歌
1.概論
「歌」は「詩編・雅歌・哀歌・ルツ記・エステル記」を指し、ユダヤ教聖典では「諸書」に入ります。
「諸書」の中で特に「雅歌・哀歌・ルツ記・コヘレトの言葉・エステル記」の五書は、「メギロース(巻物)」と呼ばれ、それぞれの祭りの際に朗読されています。
雅歌は過越し祭(ペサハ)で、ルツ記は7週の祭り(シャブオット、ペンテコステ)で、哀歌はアブの月の9日(ティシャ・ベアブ、断食の日)で、コヘレトの言葉は仮庵の祭り(スコット)で、エステル記はプリムの祭りで、それぞれが朗読されています。
2.歌・詩
古代オリエントでは、歌い手や詩人が大切にされ、王や高官たちのそばにかならず楽士たちがいました。
彼らは王や戦士たちの戦いを歌ったり、その功績をたたえたりしました。
また一般の間でも、冠婚葬祭や収穫の祭りなど共同の場で、事ある毎にそれを歌にして表現しました。

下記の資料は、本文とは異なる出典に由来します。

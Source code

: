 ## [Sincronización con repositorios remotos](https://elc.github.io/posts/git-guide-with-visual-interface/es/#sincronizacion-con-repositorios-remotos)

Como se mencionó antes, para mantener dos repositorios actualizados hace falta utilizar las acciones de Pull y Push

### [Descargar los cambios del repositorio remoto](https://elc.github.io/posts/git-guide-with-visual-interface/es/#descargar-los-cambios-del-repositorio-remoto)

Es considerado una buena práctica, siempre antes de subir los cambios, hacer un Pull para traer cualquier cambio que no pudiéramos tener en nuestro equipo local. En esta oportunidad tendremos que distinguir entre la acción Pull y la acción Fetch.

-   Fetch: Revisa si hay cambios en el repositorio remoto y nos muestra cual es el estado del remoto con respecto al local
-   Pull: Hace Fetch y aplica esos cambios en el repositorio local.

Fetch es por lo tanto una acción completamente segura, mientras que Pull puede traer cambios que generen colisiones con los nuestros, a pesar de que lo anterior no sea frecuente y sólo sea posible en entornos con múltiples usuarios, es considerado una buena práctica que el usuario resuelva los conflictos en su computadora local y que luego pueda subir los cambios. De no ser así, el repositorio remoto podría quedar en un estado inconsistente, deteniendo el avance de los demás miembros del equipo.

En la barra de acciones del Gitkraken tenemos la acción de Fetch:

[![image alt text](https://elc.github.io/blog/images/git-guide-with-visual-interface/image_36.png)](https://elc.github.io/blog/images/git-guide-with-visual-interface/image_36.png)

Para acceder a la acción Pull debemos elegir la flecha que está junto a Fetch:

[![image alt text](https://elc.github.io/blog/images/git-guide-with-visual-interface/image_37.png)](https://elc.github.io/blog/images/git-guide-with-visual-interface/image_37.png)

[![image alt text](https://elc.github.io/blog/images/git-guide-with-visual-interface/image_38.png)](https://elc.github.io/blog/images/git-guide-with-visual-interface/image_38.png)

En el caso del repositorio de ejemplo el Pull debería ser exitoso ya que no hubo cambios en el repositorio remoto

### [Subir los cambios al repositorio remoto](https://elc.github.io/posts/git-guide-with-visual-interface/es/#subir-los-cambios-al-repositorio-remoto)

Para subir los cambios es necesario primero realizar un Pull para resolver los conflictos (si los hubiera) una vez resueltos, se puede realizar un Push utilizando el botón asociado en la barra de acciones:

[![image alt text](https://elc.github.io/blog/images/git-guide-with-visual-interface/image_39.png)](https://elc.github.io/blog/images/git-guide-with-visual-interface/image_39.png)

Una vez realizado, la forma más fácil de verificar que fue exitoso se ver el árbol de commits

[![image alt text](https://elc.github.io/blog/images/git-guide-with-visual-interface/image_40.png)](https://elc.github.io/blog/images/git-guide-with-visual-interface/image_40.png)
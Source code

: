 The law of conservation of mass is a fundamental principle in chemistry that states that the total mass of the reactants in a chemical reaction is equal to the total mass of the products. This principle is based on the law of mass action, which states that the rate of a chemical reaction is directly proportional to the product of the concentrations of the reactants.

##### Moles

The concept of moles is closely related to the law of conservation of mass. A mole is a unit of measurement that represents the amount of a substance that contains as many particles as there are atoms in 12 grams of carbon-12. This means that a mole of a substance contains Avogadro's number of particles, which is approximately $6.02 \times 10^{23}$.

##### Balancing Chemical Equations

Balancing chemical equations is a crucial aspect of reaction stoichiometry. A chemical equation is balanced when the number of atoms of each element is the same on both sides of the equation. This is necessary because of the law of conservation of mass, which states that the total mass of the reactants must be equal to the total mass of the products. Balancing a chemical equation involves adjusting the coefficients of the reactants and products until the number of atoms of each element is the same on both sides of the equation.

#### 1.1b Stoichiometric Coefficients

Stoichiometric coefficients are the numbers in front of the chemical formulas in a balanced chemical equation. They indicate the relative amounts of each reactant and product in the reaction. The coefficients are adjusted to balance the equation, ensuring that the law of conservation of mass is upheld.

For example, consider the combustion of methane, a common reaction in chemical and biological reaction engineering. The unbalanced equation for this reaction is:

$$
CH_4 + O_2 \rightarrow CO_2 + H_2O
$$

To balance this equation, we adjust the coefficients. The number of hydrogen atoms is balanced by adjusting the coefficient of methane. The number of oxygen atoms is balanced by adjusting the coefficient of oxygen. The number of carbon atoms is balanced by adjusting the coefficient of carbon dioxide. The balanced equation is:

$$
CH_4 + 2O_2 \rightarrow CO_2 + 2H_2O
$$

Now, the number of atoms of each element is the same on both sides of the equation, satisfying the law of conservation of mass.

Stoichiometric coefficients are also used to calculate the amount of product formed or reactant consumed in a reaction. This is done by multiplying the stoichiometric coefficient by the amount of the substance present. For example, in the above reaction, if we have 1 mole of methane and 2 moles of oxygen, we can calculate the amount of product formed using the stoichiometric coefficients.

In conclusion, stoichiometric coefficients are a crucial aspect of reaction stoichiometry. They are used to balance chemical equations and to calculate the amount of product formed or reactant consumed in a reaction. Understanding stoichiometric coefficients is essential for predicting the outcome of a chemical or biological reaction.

良い歌い手、巧みな詩人がいることは、現実よりも大切なことで、たとえば戦いに負けても、その戦いを歌い上げる歌で勝てば、戦いに勝った以上の名誉が与えられました。
歌がもたらす効果は、しばしば現実よりも大きく働き、人々に訴える力があったと考えられます。
旧約聖書の1/3は詩文によって書かれていることを考える時、それは韻律を帯び、歌うように語られたり、歌そのものとして、いろんな場面で人々の心を揺り動かしていたと考えられます。
3.詩編
詩編にはバビロン捕囚前の歌と捕囚後の歌が集められ、大半は捕囚前だとする説と大半は捕囚後だとする説があります。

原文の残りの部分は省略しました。